Tether De-Peg: Three Things We're Seeing
In recent market moves, USDT modestly lost peg, then quickly regained losses.
A quick summary of what we’re seeing:
Tether team claims they were “attacked”.
DeFi was the canary in the coal-mine as public data allowed market to watch USDT outflows in real time.
While the peg has mostly rebounded, it looks like there are still outflows on centralized exchanges. There is a chance we are not out of the water yet.
USDT “attacked”
The Tether team claims their stablecoin USDT came under “attack” this week as it briefly de-pegged by ~40bps.
Curve 3Pool seeing USDT flows
Crypto Twitter was in a frenzy watching the Curve 3Pool (a stablecoin pool of the three most popular stablecoins: USDT, USDC, and DAI). Here is a link to 3Pool data for those interested.
The relative price of the stablecoins are set by the ratio of the assets in the pool. A perfect balance would be 33% to each of the stables. Recently, USDT’s share of the pool went as high as ~72%. A higher percent of USDT in the pool means traders are selling their USDT for other stablecoins.

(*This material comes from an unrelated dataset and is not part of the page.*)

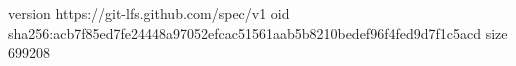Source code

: version https://git-lfs.github.com/spec/v1
oid sha256:acb7f85ed7fe24448a97052efcac51561aab5b8210bedef96f4fed9d7f1c5acd
size 699208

It looks like USDT outflows continue on centralized exchanges.
This useful chart, from Kaiko, shows there have been flows out of USDT on centralized exchanges as well.
This has been an interesting peg event, seemingly off of no substantial market news (other than liquidity conditions worsening for digital assets). While the peg has rebounded, the uncertainty around this event makes it mandatory to keep a close eye.